PFG-- OMG. . . see, I betcha that sketch is, like, BARELY straying from the truth in so many ways-- Ha-- Atkinson's (as Richard Burbage?) comment about a 5-hour runtime might be a trifle stretchy, though. . . even for Hamlet, yikes! I'm given to understand that them-there Early Modern Period actors TORE through them-there performances. . . Don't sneeze, or you'll miss a soliloquy. . .

And Philip- there is an extraordinary play called EQUIVOCATION that conveys that sense of being "inside" the Burbage company (Lord Chamberlain's Men/The King's Men). Where you see that interpersonal dynamics are kind of universal, regardless of the venue they're be observed in. . .

Geeze, this has been an unusually brazen thread-hijack, even by my standards. . . And on a topic that I have MARGINAL expertise in, compared to the folks that I hang around with. . . ! (Maybe next time I'll jump in and start us off on a total-GILLIGAN'S ISLAND thread-! RIGHT in my comfort zone!)

HB

Charlie Horse 47 said...

These days, everybody is an expert on anything whether they know about the subject or have worked in the subject matter or not. Last week we were experts on vaccines. This weeks we are experts on Afghanistan foreign-policy. Next week it will be who was Shakespeare. LOL!

pfgavigan said...

Hiya,

Yeah, we tended to drift off the original subject a bit there. But that's the Marvelous (sorry, couldn't resist) aspect of this site. Something starts off in one direction and before you know it you're in a gravel quarry somewhere in Wales (couldn't resist that either.)

When I was in college I was lucky enough to approach Shakespeare from three different directions. In the English Department we were fortunate enough to have several classes in Elizabethan literature, one that dealt with the stage inclusive. There we got a fair share of Marlowe and Jonson along with Shaky.

In the Theater Department there was a similar class, but with more of an emphasis on production and performance. There I almost convinced them to produce John Barrymore's version of Macbeth. He always maintained that the true Alpha role of the work was Lady Macbeth and, of course, saw himself in the role. We had a couple of actors who would have been good, but during the auditions an actress showed up who turned out to be great.

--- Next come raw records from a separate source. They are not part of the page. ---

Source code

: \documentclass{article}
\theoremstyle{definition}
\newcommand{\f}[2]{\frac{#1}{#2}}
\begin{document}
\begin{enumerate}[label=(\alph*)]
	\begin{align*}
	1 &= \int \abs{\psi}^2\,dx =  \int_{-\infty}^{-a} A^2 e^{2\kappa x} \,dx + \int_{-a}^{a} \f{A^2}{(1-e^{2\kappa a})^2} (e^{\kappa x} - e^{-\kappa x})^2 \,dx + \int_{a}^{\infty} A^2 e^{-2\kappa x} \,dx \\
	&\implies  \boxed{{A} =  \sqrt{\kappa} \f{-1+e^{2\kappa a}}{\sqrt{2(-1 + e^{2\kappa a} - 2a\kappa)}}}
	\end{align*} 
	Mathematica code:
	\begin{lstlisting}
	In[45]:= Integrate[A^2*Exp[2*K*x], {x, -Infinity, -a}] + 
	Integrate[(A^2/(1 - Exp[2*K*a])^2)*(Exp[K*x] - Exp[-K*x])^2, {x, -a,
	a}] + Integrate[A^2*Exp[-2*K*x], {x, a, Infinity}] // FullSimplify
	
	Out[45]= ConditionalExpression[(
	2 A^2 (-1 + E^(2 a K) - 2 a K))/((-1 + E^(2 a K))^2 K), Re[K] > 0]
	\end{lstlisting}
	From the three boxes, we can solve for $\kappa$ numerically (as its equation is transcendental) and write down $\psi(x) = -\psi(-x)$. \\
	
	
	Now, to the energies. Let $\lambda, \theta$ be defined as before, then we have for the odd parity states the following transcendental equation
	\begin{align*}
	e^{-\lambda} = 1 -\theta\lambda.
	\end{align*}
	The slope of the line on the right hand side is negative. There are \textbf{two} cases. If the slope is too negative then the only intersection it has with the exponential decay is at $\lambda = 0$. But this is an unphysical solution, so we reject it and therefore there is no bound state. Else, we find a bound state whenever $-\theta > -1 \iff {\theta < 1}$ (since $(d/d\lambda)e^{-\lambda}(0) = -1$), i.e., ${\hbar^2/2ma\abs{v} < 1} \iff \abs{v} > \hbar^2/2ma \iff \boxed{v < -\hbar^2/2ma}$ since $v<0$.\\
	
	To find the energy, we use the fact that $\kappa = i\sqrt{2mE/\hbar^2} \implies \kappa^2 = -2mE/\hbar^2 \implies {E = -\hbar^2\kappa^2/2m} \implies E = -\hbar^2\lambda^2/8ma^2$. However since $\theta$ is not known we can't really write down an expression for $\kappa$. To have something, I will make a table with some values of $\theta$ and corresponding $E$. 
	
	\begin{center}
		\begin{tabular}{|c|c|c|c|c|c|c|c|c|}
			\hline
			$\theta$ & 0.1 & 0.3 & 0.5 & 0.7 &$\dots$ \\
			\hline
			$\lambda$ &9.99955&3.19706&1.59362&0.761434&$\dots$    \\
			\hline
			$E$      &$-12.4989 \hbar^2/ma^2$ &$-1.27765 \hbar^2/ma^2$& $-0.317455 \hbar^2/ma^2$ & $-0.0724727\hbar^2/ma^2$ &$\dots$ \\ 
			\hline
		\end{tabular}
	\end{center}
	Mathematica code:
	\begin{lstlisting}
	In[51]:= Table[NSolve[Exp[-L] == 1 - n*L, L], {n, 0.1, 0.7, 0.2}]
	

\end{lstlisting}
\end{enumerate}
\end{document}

And then, in the Scene Shop, under the tutelage of Gene Wilson, Set Designer Extraordinaire, who explained why you never let the English Department and the Theater Department join forces to present the Ultimate version of Hamlet. When he was at Yale it was maintained that the only true and good way to do plays, especially Shakespeare, was in an academic setting. There, it was argued, that the works could be presented in all their true majesty without all those nasty compromises that commercial production were wont to practice.

Perfect costumes actually fashioned in the methods of the day.

Period version of English.

And full sets for each and every scene.

Damn thing was eight hours long and nobody could understand it.

Yup, off the original topic. But fun.

Who knows. Maybe someday I'll have the chance to relate the true origin of the expression, When The Shit Hits The Fan.

Gene knew where that one came from.

One last video for anybody who truly wants to understand theater and I'll see you all later.

https://www.youtube.com/watch?v=SRkn2gPHbX8

pfg

Anonymous said...

I've just fact checked the comment I made, and the actor from Shakespeare's company, who morris danced from London to Norwich, was named William Kempe NOT Thomas Kemp! My mind somehow conflated his name with a certain ghost story by Penelope Lively! (Post)Middle-aged brain fog triumphs again!